YOUR GOAL >>
Copy all lines in the data that contain the string "setState".

[Stored data entries]
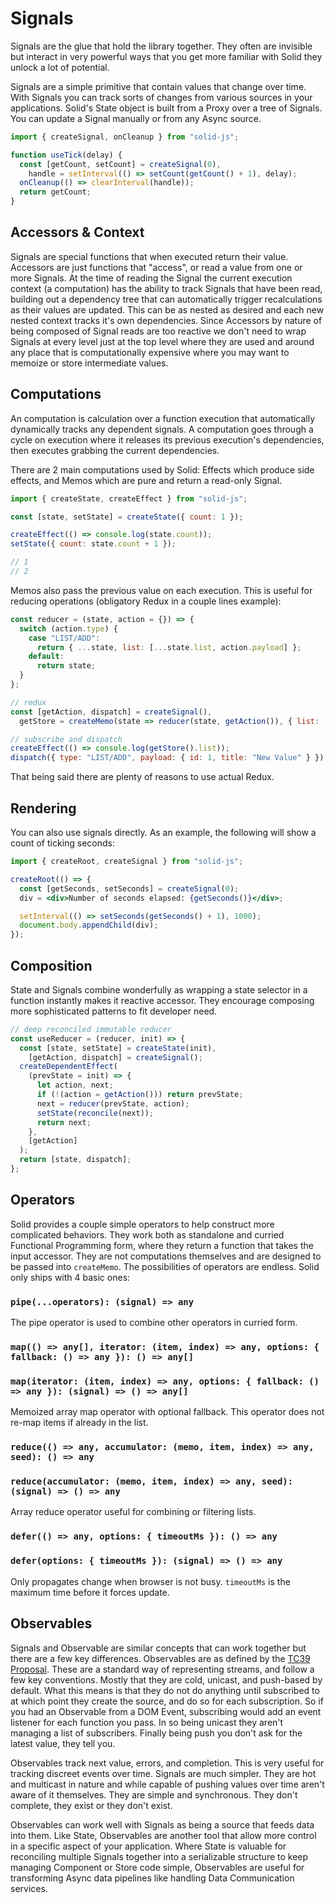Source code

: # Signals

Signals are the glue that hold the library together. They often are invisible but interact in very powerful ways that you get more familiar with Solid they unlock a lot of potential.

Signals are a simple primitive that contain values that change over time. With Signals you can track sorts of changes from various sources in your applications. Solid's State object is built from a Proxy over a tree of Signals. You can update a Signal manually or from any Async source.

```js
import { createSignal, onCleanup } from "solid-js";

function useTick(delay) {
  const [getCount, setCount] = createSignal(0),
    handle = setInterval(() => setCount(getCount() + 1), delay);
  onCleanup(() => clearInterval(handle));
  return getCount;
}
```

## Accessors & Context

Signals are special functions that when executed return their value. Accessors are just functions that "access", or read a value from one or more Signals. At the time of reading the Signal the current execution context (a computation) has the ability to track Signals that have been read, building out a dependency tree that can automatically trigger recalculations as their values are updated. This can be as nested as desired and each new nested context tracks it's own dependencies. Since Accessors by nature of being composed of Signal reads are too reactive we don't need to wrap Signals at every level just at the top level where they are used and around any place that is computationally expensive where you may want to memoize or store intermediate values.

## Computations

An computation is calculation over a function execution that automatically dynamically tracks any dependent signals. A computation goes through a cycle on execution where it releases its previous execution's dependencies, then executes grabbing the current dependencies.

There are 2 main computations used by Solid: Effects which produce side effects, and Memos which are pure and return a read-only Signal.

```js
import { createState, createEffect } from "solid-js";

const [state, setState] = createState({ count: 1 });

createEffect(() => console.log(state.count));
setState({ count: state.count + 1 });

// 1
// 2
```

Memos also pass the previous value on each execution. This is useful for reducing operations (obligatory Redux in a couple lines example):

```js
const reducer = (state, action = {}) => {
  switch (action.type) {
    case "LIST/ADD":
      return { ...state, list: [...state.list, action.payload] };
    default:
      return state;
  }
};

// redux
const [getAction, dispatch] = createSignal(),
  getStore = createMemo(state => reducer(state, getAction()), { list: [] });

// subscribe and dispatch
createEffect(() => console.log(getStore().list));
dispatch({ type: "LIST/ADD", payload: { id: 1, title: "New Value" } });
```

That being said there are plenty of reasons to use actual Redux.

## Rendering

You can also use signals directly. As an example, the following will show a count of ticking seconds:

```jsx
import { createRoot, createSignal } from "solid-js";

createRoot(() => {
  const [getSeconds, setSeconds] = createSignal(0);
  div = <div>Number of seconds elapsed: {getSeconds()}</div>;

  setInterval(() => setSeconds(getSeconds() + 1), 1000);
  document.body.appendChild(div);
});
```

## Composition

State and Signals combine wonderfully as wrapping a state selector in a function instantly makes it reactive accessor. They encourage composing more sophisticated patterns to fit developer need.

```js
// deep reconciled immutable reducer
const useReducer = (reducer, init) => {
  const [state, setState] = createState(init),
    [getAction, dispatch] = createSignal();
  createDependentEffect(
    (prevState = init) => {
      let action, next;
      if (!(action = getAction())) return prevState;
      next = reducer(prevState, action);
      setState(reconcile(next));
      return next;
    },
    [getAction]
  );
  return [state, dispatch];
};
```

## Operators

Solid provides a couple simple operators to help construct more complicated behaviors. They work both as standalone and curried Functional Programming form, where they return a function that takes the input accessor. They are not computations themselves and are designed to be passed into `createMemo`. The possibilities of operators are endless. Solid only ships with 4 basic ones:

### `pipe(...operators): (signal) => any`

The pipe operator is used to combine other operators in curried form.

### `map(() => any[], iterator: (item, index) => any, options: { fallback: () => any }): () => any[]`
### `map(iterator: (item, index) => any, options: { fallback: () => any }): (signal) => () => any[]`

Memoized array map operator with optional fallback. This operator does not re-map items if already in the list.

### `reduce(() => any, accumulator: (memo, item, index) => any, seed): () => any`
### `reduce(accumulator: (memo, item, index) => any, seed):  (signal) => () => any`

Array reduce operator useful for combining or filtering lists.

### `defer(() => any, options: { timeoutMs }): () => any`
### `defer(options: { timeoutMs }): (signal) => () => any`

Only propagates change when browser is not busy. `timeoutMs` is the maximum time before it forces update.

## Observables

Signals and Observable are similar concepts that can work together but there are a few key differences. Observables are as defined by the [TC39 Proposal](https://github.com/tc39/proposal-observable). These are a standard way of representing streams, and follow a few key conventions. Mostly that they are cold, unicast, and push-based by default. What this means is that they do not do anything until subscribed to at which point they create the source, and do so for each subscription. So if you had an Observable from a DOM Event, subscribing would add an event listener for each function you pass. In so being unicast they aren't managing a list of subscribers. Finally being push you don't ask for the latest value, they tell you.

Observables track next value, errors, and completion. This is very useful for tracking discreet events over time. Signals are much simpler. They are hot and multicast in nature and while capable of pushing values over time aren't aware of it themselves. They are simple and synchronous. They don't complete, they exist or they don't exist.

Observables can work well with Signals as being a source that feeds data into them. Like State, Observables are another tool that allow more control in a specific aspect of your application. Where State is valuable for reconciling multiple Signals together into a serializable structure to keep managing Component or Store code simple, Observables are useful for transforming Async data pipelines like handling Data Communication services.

* * *

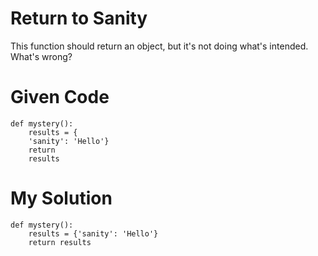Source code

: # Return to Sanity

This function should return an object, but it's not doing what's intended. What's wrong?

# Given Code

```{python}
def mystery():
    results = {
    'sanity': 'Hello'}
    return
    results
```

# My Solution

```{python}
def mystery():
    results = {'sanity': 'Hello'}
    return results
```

...

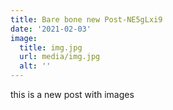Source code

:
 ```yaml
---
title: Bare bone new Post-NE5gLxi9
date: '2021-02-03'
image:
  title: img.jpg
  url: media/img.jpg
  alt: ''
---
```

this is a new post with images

RESPONSE TO THE TASK >>
const [state, setState] = createState({ count: 1 });
setState({ count: state.count + 1 });
  const [state, setState] = createState(init),
      setState(reconcile(next));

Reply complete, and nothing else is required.